> [Work order]:
After locating the line that contains "[drawbacks]: #drawbacks" in the data below, set down exactly that line and each one after it through the line that contains "a good name", and nothing more.
[Information — start]
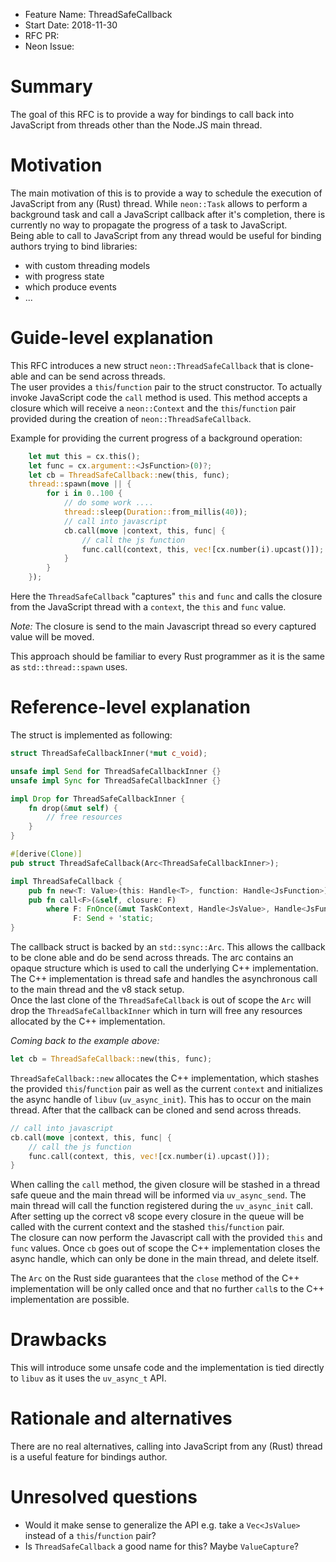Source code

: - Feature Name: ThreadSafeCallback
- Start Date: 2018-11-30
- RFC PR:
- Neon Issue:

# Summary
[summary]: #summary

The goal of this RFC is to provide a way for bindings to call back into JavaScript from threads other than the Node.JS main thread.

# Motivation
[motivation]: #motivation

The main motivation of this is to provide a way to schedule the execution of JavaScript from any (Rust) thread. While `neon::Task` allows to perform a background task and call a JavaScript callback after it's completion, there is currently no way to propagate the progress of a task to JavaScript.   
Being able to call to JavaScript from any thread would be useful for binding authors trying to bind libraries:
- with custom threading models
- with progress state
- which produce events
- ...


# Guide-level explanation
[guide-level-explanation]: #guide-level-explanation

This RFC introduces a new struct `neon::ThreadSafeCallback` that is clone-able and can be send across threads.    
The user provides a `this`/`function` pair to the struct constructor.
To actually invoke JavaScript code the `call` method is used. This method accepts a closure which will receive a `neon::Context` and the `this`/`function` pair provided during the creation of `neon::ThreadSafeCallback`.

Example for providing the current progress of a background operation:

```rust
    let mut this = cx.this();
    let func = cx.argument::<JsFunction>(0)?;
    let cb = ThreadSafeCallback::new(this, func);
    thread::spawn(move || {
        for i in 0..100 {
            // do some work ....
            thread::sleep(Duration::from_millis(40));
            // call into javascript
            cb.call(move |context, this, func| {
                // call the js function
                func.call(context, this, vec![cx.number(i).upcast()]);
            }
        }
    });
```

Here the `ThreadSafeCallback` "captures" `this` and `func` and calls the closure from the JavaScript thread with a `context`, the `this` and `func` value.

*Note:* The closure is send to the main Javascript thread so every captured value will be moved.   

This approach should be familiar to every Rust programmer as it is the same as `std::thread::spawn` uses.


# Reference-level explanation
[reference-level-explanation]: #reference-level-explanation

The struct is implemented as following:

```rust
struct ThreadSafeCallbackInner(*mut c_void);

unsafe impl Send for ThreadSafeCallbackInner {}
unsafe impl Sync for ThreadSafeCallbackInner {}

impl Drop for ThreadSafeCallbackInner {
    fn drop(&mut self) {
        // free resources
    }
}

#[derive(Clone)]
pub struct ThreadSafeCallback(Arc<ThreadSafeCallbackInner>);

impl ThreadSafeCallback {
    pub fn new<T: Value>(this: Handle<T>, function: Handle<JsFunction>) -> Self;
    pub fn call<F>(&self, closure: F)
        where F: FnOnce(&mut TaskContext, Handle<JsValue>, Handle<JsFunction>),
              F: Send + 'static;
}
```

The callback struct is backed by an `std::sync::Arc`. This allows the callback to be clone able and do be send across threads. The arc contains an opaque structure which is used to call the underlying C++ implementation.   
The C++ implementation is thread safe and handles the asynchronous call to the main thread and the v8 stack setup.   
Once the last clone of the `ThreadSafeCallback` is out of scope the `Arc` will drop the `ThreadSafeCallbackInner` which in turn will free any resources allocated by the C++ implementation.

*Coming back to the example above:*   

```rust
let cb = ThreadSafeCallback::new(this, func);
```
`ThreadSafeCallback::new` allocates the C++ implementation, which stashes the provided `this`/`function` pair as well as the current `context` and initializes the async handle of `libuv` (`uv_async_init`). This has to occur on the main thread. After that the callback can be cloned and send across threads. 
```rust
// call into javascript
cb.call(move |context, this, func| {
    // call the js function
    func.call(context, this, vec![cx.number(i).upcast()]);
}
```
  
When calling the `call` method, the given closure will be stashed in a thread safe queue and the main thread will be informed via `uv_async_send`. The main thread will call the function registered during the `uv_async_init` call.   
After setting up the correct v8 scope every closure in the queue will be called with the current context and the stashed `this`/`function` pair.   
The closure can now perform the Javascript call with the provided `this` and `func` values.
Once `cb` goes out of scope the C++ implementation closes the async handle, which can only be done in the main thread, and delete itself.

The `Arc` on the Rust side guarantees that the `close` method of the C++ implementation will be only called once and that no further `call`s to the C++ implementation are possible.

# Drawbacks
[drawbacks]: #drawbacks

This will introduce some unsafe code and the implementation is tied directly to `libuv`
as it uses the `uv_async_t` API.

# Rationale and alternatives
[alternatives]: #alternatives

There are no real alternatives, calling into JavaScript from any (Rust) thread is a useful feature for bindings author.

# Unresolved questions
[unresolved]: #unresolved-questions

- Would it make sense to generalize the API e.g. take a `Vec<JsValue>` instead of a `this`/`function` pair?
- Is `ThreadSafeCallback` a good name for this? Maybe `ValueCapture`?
[Information — finish]
[Information — start]
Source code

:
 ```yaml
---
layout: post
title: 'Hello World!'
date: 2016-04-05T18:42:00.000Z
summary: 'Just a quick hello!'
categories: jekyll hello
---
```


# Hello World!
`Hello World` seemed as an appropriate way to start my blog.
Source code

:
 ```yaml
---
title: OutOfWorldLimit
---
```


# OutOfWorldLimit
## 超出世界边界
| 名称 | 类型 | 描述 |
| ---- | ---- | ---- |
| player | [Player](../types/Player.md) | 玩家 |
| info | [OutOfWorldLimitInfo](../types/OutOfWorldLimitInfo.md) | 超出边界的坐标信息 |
[Information — finish]
[Information — start]
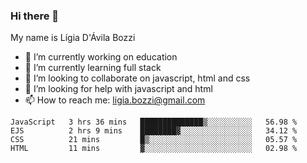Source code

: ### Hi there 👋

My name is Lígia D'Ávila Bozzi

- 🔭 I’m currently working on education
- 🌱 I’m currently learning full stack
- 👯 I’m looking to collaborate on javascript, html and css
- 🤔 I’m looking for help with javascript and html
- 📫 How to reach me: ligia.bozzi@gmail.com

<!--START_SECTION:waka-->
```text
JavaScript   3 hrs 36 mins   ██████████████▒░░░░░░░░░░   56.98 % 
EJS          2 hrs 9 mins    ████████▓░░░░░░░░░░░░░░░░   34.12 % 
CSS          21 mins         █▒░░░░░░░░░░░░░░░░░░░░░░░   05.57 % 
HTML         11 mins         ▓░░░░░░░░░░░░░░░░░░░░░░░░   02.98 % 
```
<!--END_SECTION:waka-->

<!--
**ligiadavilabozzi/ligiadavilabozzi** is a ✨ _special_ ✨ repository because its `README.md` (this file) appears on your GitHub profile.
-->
[Information — finish]
> [Task output]:
[drawbacks]: #drawbacks

This will introduce some unsafe code and the implementation is tied directly to `libuv`
as it uses the `uv_async_t` API.

# Rationale and alternatives
[alternatives]: #alternatives

There are no real alternatives, calling into JavaScript from any (Rust) thread is a useful feature for bindings author.

# Unresolved questions
[unresolved]: #unresolved-questions

- Would it make sense to generalize the API e.g. take a `Vec<JsValue>` instead of a `this`/`function` pair?
- Is `ThreadSafeCallback` a good name for this? Maybe `ValueCapture`?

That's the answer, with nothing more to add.